Abū 'Abd Allāh Muḥammad ibn 'Imrān ibn Mūsā ibn Sa'īd ibn 'Abd Allāh al-Marzubānī al-Khurāsānī (Note: 'Abd Allāh or 'Ubayd Allāh) (أبو عبد الله محمد بن عمران بن موسى المرزباني الخراساني) (c. 909 – 10 November 994), (Note: Authorities vary on the year of his death: Flügel Al-Fihrist —988/89; Yāqūt, Irshād, VI (7), 50—either 988/89 or 994; the Beatty MS of Al-Fihrist, Khallikān (Ibn) 1843, III, 67 and Baghdādī (al-) 2001, Ta'rīkh, §1426, 227-9— 994) was a prolific author of adab, akhbar (news), history and ḥadīth (traditions). He lived all his life in his native city, Baghdad, although his family came originally from Khurāsān.

==Life==
Al-Marzubānī came from a wealthy Arab family connected to the royal court of the Abbāsid caliph. Ibn al-Jawālīqī in his Kitāb al-Mu'arrab, explains that al-Marzubānī inherited a Persian epithet "Marzban", which means 'Guardian of the frontier'. The Buyid amir ‘Aḍūd al-Dawla was known to visit his residence on the east bank of the Tigris, where he would also entertain members of a literary circle dedicated to the conservation and transmission of Arabic philological literature. Fellow authors in his circle were Abū Ya'qūb al-Najīramī (d.1031), Abū Sa'īd al-Sīrāfī (d. 979) and Abū Bakr Muḥammad ibn 'Abd al-Malik al-Tārīkhī. He edited the first dīwān (collected poems) by the Umayyad caliph Muawiyah I (r. 661–680), which he produced in a small volume of about three kurrāsa, (Note: A kurrāsa, or quire, typically has twenty pages.) – ca., 60 ff.

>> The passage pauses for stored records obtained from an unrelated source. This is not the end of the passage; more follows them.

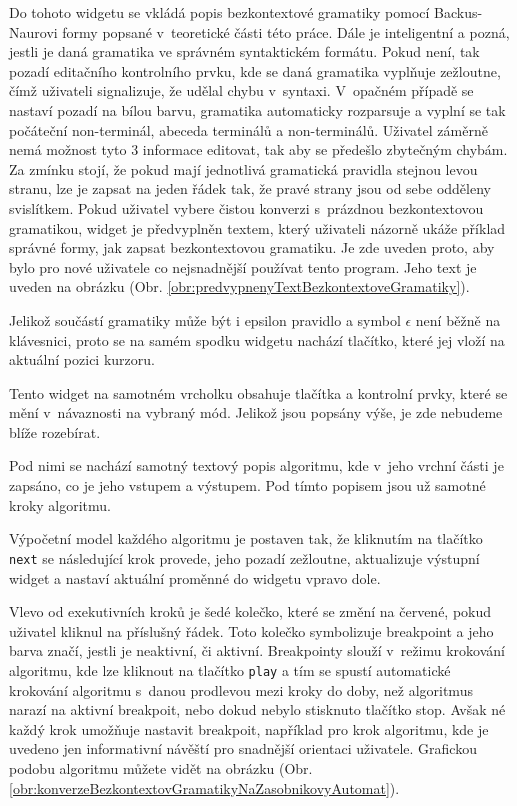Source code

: Do tohoto widgetu se vkládá popis bezkontextové gramatiky pomocí Backus-Naurovi formy popsané v~teoretické části této práce. Dále je inteligentní a pozná, jestli je daná gramatika ve správném syntaktickém formátu. Pokud není, tak pozadí editačního kontrolního prvku, kde se daná gramatika vyplňuje zežloutne, čímž uživateli signalizuje, že udělal chybu v~syntaxi. V~opačném případě se nastaví pozadí na bílou barvu, gramatika automaticky rozparsuje a vyplní se tak počáteční non-terminál, abeceda terminálů a non-terminálů. Uživatel záměrně nemá možnost tyto 3 informace editovat, tak aby se předešlo zbytečným chybám. Za zmínku stojí, že pokud mají jednotlivá gramatická pravidla stejnou levou stranu, lze je zapsat na jeden řádek tak, že pravé strany jsou od sebe odděleny svislítkem. Pokud uživatel vybere čistou konverzi s~prázdnou bezkontextovou gramatikou, widget je předvyplněn textem, který uživateli názorně ukáže příklad správné formy, jak zapsat bezkontextovou gramatiku. Je zde uveden proto, aby bylo pro nové uživatele co nejsnadnější používat tento program. Jeho text je uveden na obrázku (Obr. \ref{obr:predvypnenyTextBezkontextoveGramatiky}). 

Jelikož součástí gramatiky může být i epsilon pravidlo a symbol $\epsilon$ není běžně na klávesnici, proto se na samém spodku widgetu nachází tlačítko, které jej vloží na aktuální pozici kurzoru.  



Tento widget na samotném vrcholku obsahuje tlačítka a kontrolní prvky, které se mění v~návaznosti na vybraný mód. Jelikož jsou popsány výše, je zde nebudeme blíže rozebírat.

Pod nimi se nachází samotný textový popis algoritmu, kde v~jeho vrchní části je zapsáno, co je jeho vstupem a výstupem. Pod tímto popisem jsou už samotné kroky algoritmu.

Výpočetní model každého algoritmu je postaven tak, že kliknutím na tlačítko \texttt{next} se následující krok provede, jeho pozadí zežloutne, aktualizuje výstupní widget a nastaví aktuální proměnné do widgetu vpravo dole. 

Vlevo od exekutivních kroků je šedé kolečko, které se změní na červené, pokud uživatel kliknul na příslušný řádek. Toto kolečko symbolizuje breakpoint a jeho barva značí, jestli je neaktivní, či aktivní. Breakpointy slouží v~režimu krokování algoritmu, kde lze kliknout na tlačítko \texttt{play} a tím se spustí automatické krokování algoritmu s~danou prodlevou mezi kroky do doby, než algoritmus narazí na aktivní breakpoit, nebo dokud nebylo stisknuto tlačítko stop. Avšak né každý krok umožňuje nastavit breakpoit, například pro krok algoritmu, kde je uvedeno jen informativní návěští pro snadnější orientaci uživatele. Grafickou podobu algoritmu můžete vidět na obrázku (Obr. \ref{obr:konverzeBezkontextovGramatikyNaZasobnikovyAutomat}).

===Al-Marzubānī's principal teachers===
- 'Abd Allāh ibn Muḥammad al-Baghawī (Note: 'Abd Allāh ibn Muḥammad ibn 'Abd Allāh al-'Azīz al-Baghawī Abū al-Qāsim, kunya Ibn Bint Munī'.) (829 – 929), jurist.
- Abū Bakr ibn Abī Dā'ūd al-Sijistānī (ca. 844—928/929), ḥāfiẓ, scholar of Ḥadīth and Qur'an, and author of Kitāb al-Masābīh.
- al-Ṣūlī held al-Marzubānī in high esteem and much of al-Marzubānī's material in his Kitāb al-Muwashshaḥ and his compilation technique was apparently borrowed from him.

===Al-Marzubānī's principal authorities===
- Abū Bakr ibn Durayd (837 -934), a great grammarian of Basra.
- Abū Bakr Muḥammad ibn al-Qāsim ibn al-Anbārī (855 – 940) was a famous pupil of Tha'lab.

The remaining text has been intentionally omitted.